I asked the same myself almost 9 years ago when I was curious what my friends (who were Mormon) believed. I have since become a member of the Church of Jesus Christ of Latter-Day Saints. I have over the last 8.5 years studied the scriptures (Bible and Book of Mormon) about 2-3 hours a day. -I don't claim to know everything, but I am knowledgeable in this subject. Not to slight others who have responded to your question, but I don't think many of them can say the same.
Now, to answer your question. The Book of Mormon contains numerous discourses from various ancient prophets that were descendants of some of the "Lost tribes of Israel" spoken of in the Old Testament. These tribes were scattered across the earth, some of which were led to the ancient Americas (which is the setting of the Book of Mormon). It also contains fragments of the religious and civil history of these peoples.
Page for page, the Book of Mormon references Jesus Christ more than the Bible (a fact which those who have not read the Book of Mormon completely, or the Bible for that matter) are ignorant of when they accuse members of the Church as being "not Christian."
Key teachings include:
*salvation comes only through the name of Jesus Christ.

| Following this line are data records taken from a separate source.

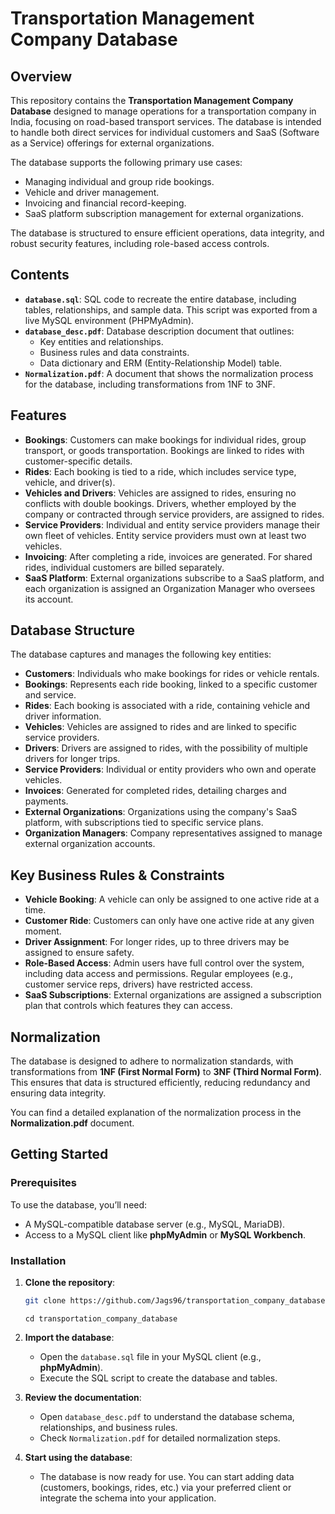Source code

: # Transportation Management Company Database

## Overview

This repository contains the **Transportation Management Company Database** designed to manage operations for a transportation company in India, focusing on road-based transport services. The database is intended to handle both direct services for individual customers and SaaS (Software as a Service) offerings for external organizations.

The database supports the following primary use cases:
- Managing individual and group ride bookings.
- Vehicle and driver management.
- Invoicing and financial record-keeping.
- SaaS platform subscription management for external organizations.

The database is structured to ensure efficient operations, data integrity, and robust security features, including role-based access controls.

## Contents

- **`database.sql`**: SQL code to recreate the entire database, including tables, relationships, and sample data. This script was exported from a live MySQL environment (PHPMyAdmin).
- **`database_desc.pdf`**: Database description document that outlines:
  - Key entities and relationships.
  - Business rules and data constraints.
  - Data dictionary and ERM (Entity-Relationship Model) table.
- **`Normalization.pdf`**: A document that shows the normalization process for the database, including transformations from 1NF to 3NF.

## Features

- **Bookings**: Customers can make bookings for individual rides, group transport, or goods transportation. Bookings are linked to rides with customer-specific details.
- **Rides**: Each booking is tied to a ride, which includes service type, vehicle, and driver(s).
- **Vehicles and Drivers**: Vehicles are assigned to rides, ensuring no conflicts with double bookings. Drivers, whether employed by the company or contracted through service providers, are assigned to rides.
- **Service Providers**: Individual and entity service providers manage their own fleet of vehicles. Entity service providers must own at least two vehicles.
- **Invoicing**: After completing a ride, invoices are generated. For shared rides, individual customers are billed separately.
- **SaaS Platform**: External organizations subscribe to a SaaS platform, and each organization is assigned an Organization Manager who oversees its account.

## Database Structure

The database captures and manages the following key entities:
- **Customers**: Individuals who make bookings for rides or vehicle rentals.
- **Bookings**: Represents each ride booking, linked to a specific customer and service.
- **Rides**: Each booking is associated with a ride, containing vehicle and driver information.
- **Vehicles**: Vehicles are assigned to rides and are linked to specific service providers.
- **Drivers**: Drivers are assigned to rides, with the possibility of multiple drivers for longer trips.
- **Service Providers**: Individual or entity providers who own and operate vehicles.
- **Invoices**: Generated for completed rides, detailing charges and payments.
- **External Organizations**: Organizations using the company's SaaS platform, with subscriptions tied to specific service plans.
- **Organization Managers**: Company representatives assigned to manage external organization accounts.

## Key Business Rules & Constraints

- **Vehicle Booking**: A vehicle can only be assigned to one active ride at a time.
- **Customer Ride**: Customers can only have one active ride at any given moment.
- **Driver Assignment**: For longer rides, up to three drivers may be assigned to ensure safety.
- **Role-Based Access**: Admin users have full control over the system, including data access and permissions. Regular employees (e.g., customer service reps, drivers) have restricted access.
- **SaaS Subscriptions**: External organizations are assigned a subscription plan that controls which features they can access.

## Normalization

The database is designed to adhere to normalization standards, with transformations from **1NF (First Normal Form)** to **3NF (Third Normal Form)**. This ensures that data is structured efficiently, reducing redundancy and ensuring data integrity.

You can find a detailed explanation of the normalization process in the **Normalization.pdf** document.

## Getting Started

### Prerequisites

To use the database, you’ll need:
- A MySQL-compatible database server (e.g., MySQL, MariaDB).
- Access to a MySQL client like **phpMyAdmin** or **MySQL Workbench**.

### Installation

1. **Clone the repository**:
   ```bash
   git clone https://github.com/Jags96/transportation_company_database.git
   ```
   ```
   cd transportation_company_database
   ```
   
2. **Import the database**:
   - Open the `database.sql` file in your MySQL client (e.g., **phpMyAdmin**).
   - Execute the SQL script to create the database and tables.

3. **Review the documentation**:
   - Open `database_desc.pdf` to understand the database schema, relationships, and business rules.
   - Check `Normalization.pdf` for detailed normalization steps.

4. **Start using the database**:
   - The database is now ready for use. You can start adding data (customers, bookings, rides, etc.) via your preferred client or integrate the schema into your application.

-Mosiah 3:17, 2 Nephi 25:20. Compare to John 14:6 and
Acts 4:12 in the Bible
*We are all children of God our Heavenly Father and he loves and knows each of us individually.
-1 Nephi 11:17. Compare to Acts 17:29 in the Bible
*Through faith in Christ and repentance, we can not only be
forgiven of our sins and weaknesses, but overcome them
-3 Nephi 27:20, Alma 26:12. Compare to Hebrews 11:6 and
Philippians 4:13 in the Bible
I can list many more topics and many more references, but the Book of Mormon's subtitle does the best job of summarizing its content: "Another Testament of Jesus Christ." I am currently reading the Book of Mormon through for the 23rd time and have read the Bible numerous times as well. I find rich insights in both as I combine what I have learned.
There will always be nay-sayers to listen to, but honest, intelligent, and truth-seeking people usually go to the source. You don't go to a Chevy dealership to learn about Fords. It is ironic that many of those who profess to be Christians are so quick to cast stones at a book that supports the canon (scriptures) they base their faith in.